Tersirat beliau memberikan sepasang tombak pendek
berbatang besi berhulu golok petak setajam silet dan sebilah keris berluk
sebelas yang bernama “Alugoro”
(pusaka pamungkas milik Prabu Baladewa kakanda Sri Kresna titisan Bhatara Whisnu
dalam pewayangan). “Ah mimpi tadi pasti bunga tidur, tetapi kenapa begitu jelas
wajah beliau duduk bersama saudara-saudaraku, apakah ini sebuah ilafat …. gumam ki Gembul dalam hati”.
Enam bulan
kemudian ketika sowan kepada ki dan nyi Cokro di lereng Menoreh, kedua orang
tua ki Gembul, ia menyempatkan diri sowan kepada ki Basar di Limbangan melalui
jalan yang berliku sejauh lebih dari 100 km diantara ngarai dan lembah gunung
Sumbing dan Sindoro.

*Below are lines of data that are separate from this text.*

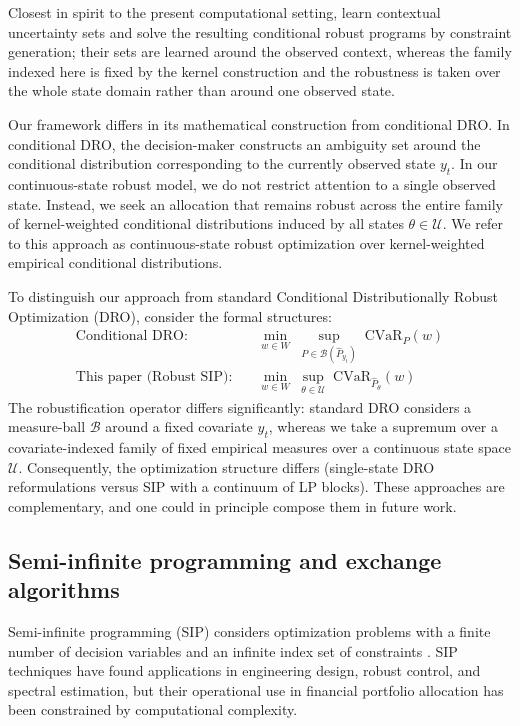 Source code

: \documentclass[smallcondensed]{svjour3}
\begin{document}
Closest in spirit to the present computational setting, \cite{chenreddy2022conditional} learn contextual uncertainty sets and solve the resulting conditional robust programs by constraint generation; their sets are learned around the observed context, whereas the family indexed here is fixed by the kernel construction and the robustness is taken over the whole state domain rather than around one observed state.

Our framework differs in its mathematical construction from conditional DRO. In conditional DRO, the decision-maker constructs an ambiguity set around the conditional distribution corresponding to the currently observed state $y_t$. In our continuous-state robust model, we do not restrict attention to a single observed state. Instead, we seek an allocation that remains robust across the entire family of kernel-weighted conditional distributions induced by all states $\theta \in \mathcal{U}$. We refer to this approach as continuous-state robust optimization over kernel-weighted empirical conditional distributions.


To distinguish our approach from standard Conditional Distributionally Robust Optimization (DRO), consider the formal structures:
\begin{align}
\text{Conditional DRO:} &\quad \min_{w \in W}\;\sup_{P \in \mathcal{B}(\hat{P}_{y_t})}\; \mathrm{CVaR}_{P}(w) \label{eq:dro_contrast} \\
\text{This paper (Robust SIP):} &\quad \min_{w \in W}\;\sup_{\theta \in \mathcal{U}}\; \mathrm{CVaR}_{\hat{P}_\theta}(w) \label{eq:sip_contrast}
\end{align}
The robustification operator differs significantly: standard DRO considers a measure-ball $\mathcal{B}$ around a fixed covariate $y_t$, whereas we take a supremum over a covariate-indexed family of fixed empirical measures over a continuous state space $\mathcal{U}$. Consequently, the optimization structure differs (single-state DRO reformulations versus SIP with a continuum of LP blocks). These approaches are complementary, and one could in principle compose them in future work.

\subsection{Semi-infinite programming and exchange algorithms}
Semi-infinite programming (SIP) considers optimization problems with a finite number of decision variables and an infinite index set of constraints \cite{hettich1993semi, lopez2007semi}. SIP techniques have found applications in engineering design, robust control, and spectral estimation, but their operational use in financial portfolio allocation has been constrained by computational complexity.
\end{document}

Ternyata sangat tepat ki Gembul mengidolakan uwaknya yang
dari kecil selalu diceritakan oleh ibundanya sebagai sosok yang gigih berjuang
melawan Belanda dan sangat perhatian kepada kakak dan adiknya. Di usia yang
sudah berkepala sembilan, pada wajah beliau masih terpancar kegagahan dan
ketampanan sebagaimana dua puluh tahun lalu ketika beliau hanya sejenak
menghaturkan sungkem kepada ibundanya yang sudah sangat renta puteri kesayangan
eyang Joyo putri (buyut ki Gembul), yang dimasa sehatnya selalu merindukan
kakanda satu-satunya yaitu eyang Harjosunajib yang telah berkelana ke Batu Dulang
negeri Borneo pada tahun lima puluhan dan tak pernah kembali untuk selamanya.
Ki Basar
adalah seorang veteran pejuang bangsa dengan sosok yang sangat bersahaja dengan
memilih tinggal di rumah sederhana, pada di dindingnya terpajang lukisan sang
Proklamator secara utuh dan sangat indah, padahal sahabat setianya ada yang
menjadi senopati natasangin. Beliau bercerita saat itu berkelana menyingkir
dari Menoreh karena selalu menjadi incaran utama Belanda yang tidak pernah
berhasil menangkapnya, padahal saat itu istri beliau sedang hamil tua. Ketika
sampai di Limbangan, beliau menjadi sahabat Sinder perkebunan dan tidak pernah
gentar menghadapi para begal yang sangat tidak santun dan menindas rakyat dan
priyayi saat malam telah tiba. Ketika situasi negara sudah tenang, kakanda senopati
natasangin membantu menguruskan hak beliau sebagai seorang veteran pejuang
bangsa.
Melalui tutur ki
Basar diberitahukan bahwa eyang canggah ki
Gembul bernama mbah kaji Hasyim yang juga dikenal sebagai mbah kaji Wagean (karena
dimakamkan di daerah Wagean, lereng Menoreh). Dari hitungan usianya, kemungkinan beliau terlahir dan dibesarkan
tidak jauh dari markas terakhir Pangeran Diponegoro di Gedongan.
Makanya logis
menurut pemikiran ki Gembul, yang tidak pernah mengenyam kearifan lokal
desanya, memperoleh informasi dari ki Yamto bahwa ketika empat tahun yang lalu
saat eyang putrinya wafat entah tak terhitung banyaknya tamu yang dating dari
empat desa untuk bertakziah.
Mereka menjelaskan bahwa masa itu tali silaturahmi
mulai mengendur karena sepeninggal eyang Sahrun, eyang putrinya menikah dengan
eyang Ranu pamanda ki Cokro yang aktif nguri-uri budaya jawa baik jathilan
maupun tarian keprajuritan mataram kubra siswo atau ndayakan.
Maklum selama
delapan belas tahun ki Gembul dibesarkan ki Cokro dalam lingkungan keluarga serdadu
penjaga kawah Condrodimuko prajurit nusantara. Sungguh ki Basar sangat bermurah
hati dan prihatin dengan kondisi badan keponakannya yang semakin gembul, dan beliau
memohon doa kepada Allah, SWT agar masa ki gembul menjadi “joko kendil” segera berakhir dan kembali seperti sedia kala,
maksudnya bukan menjadi naga baru klinthing lho.